There is a myth that Shakespeare plays pretty much run themselves on the National Theatre’s huge Olivier stage. The lie of that was exposed earlier this year, with a dog’s dinner of a ‘Macbeth’ that was so bad it begged the question as to whether the NT might want to rethink its level of commitment to the Bard.
Step forward good old Simon Godwin. He is not a flashy celebrity director, and I doubt a day of national mourning is likely to be declared when he quietly quits Blighty to head up the Shakespeare Theatre Company in Washington DC next year. Nonetheless, it will be our loss: he has a gift for making very old, very long plays feel disarmingly fresh, and he concludes this chapter in his NT career with a thoroughly enjoyable take on Shakespeare’s great historical tragedy ‘Antony and Cleopatra’.
There are a couple of good ways to really balls up this play. One is to miscast the leads. The other is to freak out in the face of its 37 continent-hopping scenes. Godwin tackles each obstacle nervelessly.
In this he is aided by his regular collaborator Ralph Fiennes, who plays Antony as a boozy old lion, still in the political game through ego as much as ambition. The Roman statesman is clearly a shadow of his glory days, but there is a poignancy in the sense of damage to him. Perhaps Fiennes’s biggest contribution, though, is to swallow his celebrity status and let Sophie Okonedo’s Cleopatra dominate the stage.

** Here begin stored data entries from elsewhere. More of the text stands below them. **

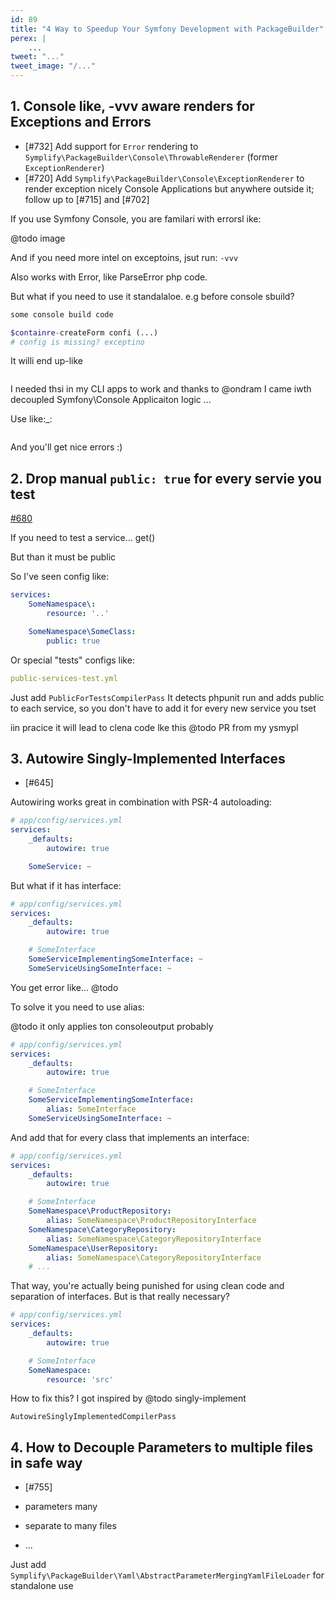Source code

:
```yaml
---
id: 89
title: "4 Way to Speedup Your Symfony Development with PackageBuilder"
perex: |
    ...
tweet: "..."
tweet_image: "/..."
---
```




## 1. Console like, -vvv aware renders for Exceptions and Errors

- [#732] Add support for `Error` rendering to `Symplify\PackageBuilder\Console\ThrowableRenderer` (former `ExceptionRenderer`)
- [#720] Add `Symplify\PackageBuilder\Console\ExceptionRenderer` to render exception nicely Console Applications but anywhere outside it; follow up to [#715] and [#702]


If you use Symfony Console, you are familari with errorsl ike:

@todo image

And if you need more intel on exceptoins, jsut run: `-vvv`

Also works with Error, like ParseError php code.



But what if you need to use it standalaloe. e.g before console sbuild?

```php
some console build code

$containre-createForm confi (...)
# config is missing? exceptino
```

It willi end up-like

```bash

```


I needed thsi in my CLI apps to work and thanks to @ondram I came iwth
decoupled Symfony\Console Applicaiton logic ...


Use like:_:

```php
```

And you'll get nice errors :)



## 2. Drop manual `public: true` for every servie you test 

[#680](https://github.com/Symplify/Symplify/pull/680/files#diff-412c71ea9d7b9fa9322e1cf23e39a1e7) 

If you need to test a service...
get()

But than it must be public

So I've seen config like:


```yaml
services:
    SomeNamespace\:
        resource: '..'

    SomeNamespace\SomeClass:
        public: true

```

Or special "tests" configs like:

```yaml
public-services-test.yml
```


Just add `PublicForTestsCompilerPass`
It detects phpunit run and adds public to each service, so you don't have to add it for every new service you tset


iin pracice it will lead to clena code lke this @todo PR from my ysmypl




## 3. Autowire Singly-Implemented Interfaces

- [#645] 


Autowiring works great in combination with PSR-4 autoloading:

```yaml
# app/config/services.yml
services:
    _defaults:
        autowire: true

    SomeService: ~
```

But what if it has interface:

```yaml
# app/config/services.yml
services:
    _defaults:
        autowire: true

    # SomeInterface
    SomeServiceImplementingSomeInterface: ~
    SomeServiceUsingSomeInterface: ~
```

You get error like... @todo

To solve it you need to use alias:

@todo it only applies ton consoleoutput probably

```yaml
# app/config/services.yml
services:
    _defaults:
        autowire: true

    # SomeInterface
    SomeServiceImplementingSomeInterface:
        alias: SomeInterface 
    SomeServiceUsingSomeInterface: ~
```

And add that for every class that implements an interface:

```yaml
# app/config/services.yml
services:
    _defaults:
        autowire: true

    # SomeInterface
    SomeNamespace\ProductRepository:
        alias: SomeNamespace\ProductRepositoryInterface
    SomeNamespace\CategoryRepository:
        alias: SomeNamespace\CategoryRepositoryInterface
    SomeNamespace\UserRepository:
        alias: SomeNamespace\CategoryRepositoryInterface
    # ...
```

That way, you're actually being punished for using clean code and separation of interfaces. But is that really necessary?

```yaml
# app/config/services.yml
services:
    _defaults:
        autowire: true

    # SomeInterface
    SomeNamespace:
        resource: 'src' 
```

How to fix this? I got inspired by @todo singly-implement  
 
`AutowireSinglyImplementedCompilerPass`



## 4. How to Decouple Parameters to multiple files in safe way

- [#755]

- parameters many 
- separate to many files
- ...

Just add `Symplify\PackageBuilder\Yaml\AbstractParameterMergingYamlFileLoader` for standalone use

She is an edgy and interesting actor who at first glance seems an odd fit for Cleopatra, traditionally associated with plummy theatre dames and weapons-grade levels of melodrama. Okonedo is fantastic, though, and quietly subversive: there is a quizzical smirk on her face as she tackles Cleopatra’s numerous hissy fits, which come across as calculated and performative, a big joke. Why? Perhaps for Cleopatra’s own amusement, perhaps as a way of regulating her public image, perhaps to knowingly deconstruct an old-school depiction of feminine hysteria. Whatever the case, she is funny, smart and potent, physically and mentally powerful. She has some chemistry with Fiennes, but it’s an interesting chemistry – he is using her to escape his past; she is using him to preserve her present. There is love, but it is very complicated – even when they’re together, they are inhabiting two very different worlds.

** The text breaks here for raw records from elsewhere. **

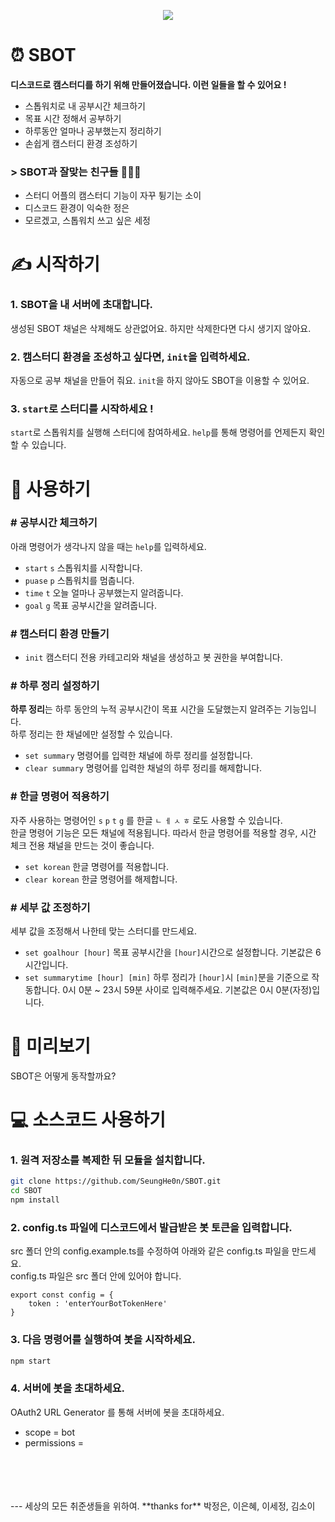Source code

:<p align="center"><img src="https://user-images.githubusercontent.com/36994104/132232093-7b2a5a62-b2d9-4250-9970-baa9703dc23f.png"></p>
 
# ⏰ SBOT
**디스코드로 캠스터디를 하기 위해 만들어졌습니다. 이런 일들을 할 수 있어요 !**
- 스톱워치로 내 공부시간 체크하기
- 목표 시간 정해서 공부하기
- 하루동안 얼마나 공부했는지 정리하기
- 손쉽게 캠스터디 환경 조성하기
### > SBOT과 잘맞는 친구들 👩‍👧‍👦
- 스터디 어플의 캠스터디 기능이 자꾸 튕기는 소이
- 디스코드 환경이 익숙한 정은
- 모르겠고, 스톱워치 쓰고 싶은 세정
# ✍ 시작하기
### 1. SBOT을 내 서버에 초대합니다.
생성된 SBOT 채널은 삭제해도 상관없어요. 하지만 삭제한다면 다시 생기지 않아요.
### 2. 캠스터디 환경을 조성하고 싶다면, `init`을 입력하세요.
자동으로 공부 채널을 만들어 줘요. `init`을 하지 않아도 SBOT을 이용할 수 있어요.
### 3. `start`로 스터디를 시작하세요 !
`start`로 스톱워치를 실행해 스터디에 참여하세요. `help`를 통해 명령어를 언제든지 확인할 수 있습니다.
# 💬 사용하기
### # 공부시간 체크하기
아래 명령어가 생각나지 않을 때는 `help`를 입력하세요.
- `start` `s`  스톱워치를 시작합니다.
- `puase` `p`  스톱워치를 멈춥니다.
- `time` `t`  오늘 얼마나 공부했는지 알려줍니다.
- `goal` `g`  목표 공부시간을 알려줍니다.
### # 캠스터디 환경 만들기
- `init`  캠스터디 전용 카테고리와 채널을 생성하고 봇 권한을 부여합니다.
### # 하루 정리 설정하기
**하루 정리**는 하루 동안의 누적 공부시간이 목표 시간을 도달했는지 알려주는 기능입니다.  
하루 정리는 한 채널에만 설정할 수 있습니다.
- `set summary`  명령어를 입력한 채널에 하루 정리를 설정합니다.
- `clear summary`  명령어를 입력한 채널의 하루 정리를 해제합니다.
### # 한글 명령어 적용하기
자주 사용하는 명령어인 `s` `p` `t` `g` 를 한글 `ㄴ` `ㅔ` `ㅅ` `ㅎ` 로도 사용할 수 있습니다.  
한글 명령어 기능은 모든 채널에 적용됩니다. 따라서 한글 명령어를 적용할 경우, 시간 체크 전용 채널을 만드는 것이 좋습니다.
- `set korean`  한글 명령어를 적용합니다.
- `clear korean`  한글 명령어를 해제합니다.
### # 세부 값 조정하기
세부 값을 조정해서 나한테 맞는 스터디를 만드세요.
- `set goalhour [hour]`  목표 공부시간을 `[hour]`시간으로 설정합니다. 기본값은 6시간입니다.
- `set summarytime [hour] [min]`  하루 정리가 `[hour]`시 `[min]`분을 기준으로 작동합니다. 0시 0분 ~ 23시 59분 사이로 입력해주세요. 기본값은 0시 0분(자정)입니다.
# 👀 미리보기
SBOT은 어떻게 동작할까요?

# 💻 소스코드 사용하기
### 1. 원격 저장소를 복제한 뒤 모듈을 설치합니다.
```bash
git clone https://github.com/SeungHe0n/SBOT.git
cd SBOT
npm install
```
### 2. config.ts 파일에 디스코드에서 발급받은 봇 토큰을 입력합니다.
src 폴더 안의 config.example.ts를 수정하여 아래와 같은 config.ts 파일을 만드세요.  
config.ts 파일은 src 폴더 안에 있어야 합니다.
```tsx
export const config = {
    token : 'enterYourBotTokenHere'
}
```
### 3. 다음 명령어를 실행하여 봇을 시작하세요.
```bash
npm start
```
### 4. 서버에 봇을 초대하세요.
OAuth2 URL Generator 를 통해 서버에 봇을 초대하세요.
- scope = bot
- permissions = 
<br>  
<br>  
<br>  
<br>
---
세상의 모든 취준생들을 위하여.  
**thanks for** 박정은, 이은혜, 이세정, 김소이

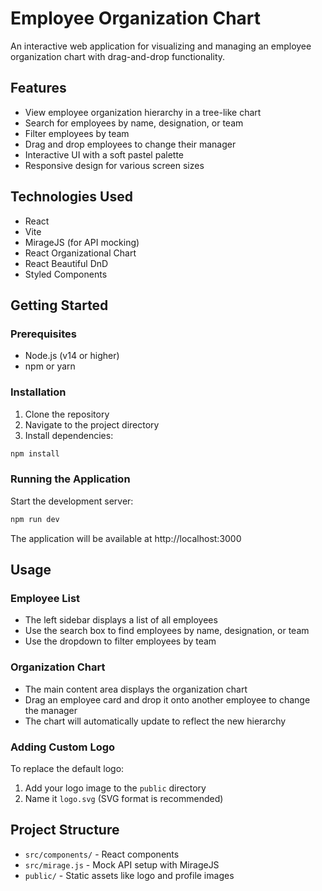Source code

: # Employee Organization Chart

An interactive web application for visualizing and managing an employee organization chart with drag-and-drop functionality.

## Features

- View employee organization hierarchy in a tree-like chart
- Search for employees by name, designation, or team
- Filter employees by team
- Drag and drop employees to change their manager
- Interactive UI with a soft pastel palette
- Responsive design for various screen sizes

## Technologies Used

- React
- Vite
- MirageJS (for API mocking)
- React Organizational Chart
- React Beautiful DnD
- Styled Components

## Getting Started

### Prerequisites

- Node.js (v14 or higher)
- npm or yarn

### Installation

1. Clone the repository
2. Navigate to the project directory
3. Install dependencies:

```bash
npm install
```

### Running the Application

Start the development server:

```bash
npm run dev
```

The application will be available at http://localhost:3000

## Usage

### Employee List

- The left sidebar displays a list of all employees
- Use the search box to find employees by name, designation, or team
- Use the dropdown to filter employees by team

### Organization Chart

- The main content area displays the organization chart
- Drag an employee card and drop it onto another employee to change the manager
- The chart will automatically update to reflect the new hierarchy

### Adding Custom Logo

To replace the default logo:
1. Add your logo image to the `public` directory
2. Name it `logo.svg` (SVG format is recommended)

## Project Structure

- `src/components/` - React components
- `src/mirage.js` - Mock API setup with MirageJS
- `public/` - Static assets like logo and profile images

There are a lot of scenes of Roman politicking that have almost nothing to do with the titular love story. The danger of trying to speed through them is that what’s left can feel like dead wood. But Godwin’s production luxuriates in the political thriller segments. The clash between the old Rome of Antony and the new Rome of Tunji Kasim’s calculating Caesar is developed and explored smartly. And if you want a sign that Godwin and designer Hildegard Bechtler are taking it seriously, then look no further than Pompey’s flagship – a whacking great submarine that emerges from the heavily – and immaculately – used drum revolve.
There’s great work all round from Bechtler, who conjures up an austere art deco Rome and a slightly vulgar Egypt – there is an amusingly horrendous water feature in Cleopatra’s palace that is finally used to great comic effect, at the expense of Fisayo Akinade’s brilliantly hapless Eros.
Godwin’s ‘Antony and Cleopatra’ is not particularly revelatory. And the ending is a slight letdown – a few too many jokes amidst the tragedy, while the deployment of an actual snake is pretty distracting (I’m pretty sure it wasn’t actually an asp but some sort of new world snake; perhaps that’s part of the modern dress!). But it is, above all, very entertaining: slick, stylish and action-packed, with a proper marquee performance from Okonedo.
There will always be cooler directors than Simon Godwin: and most of them would have had a nervous breakdown tackling ‘Antony and Cleopatra’. This is a rollicking send-off.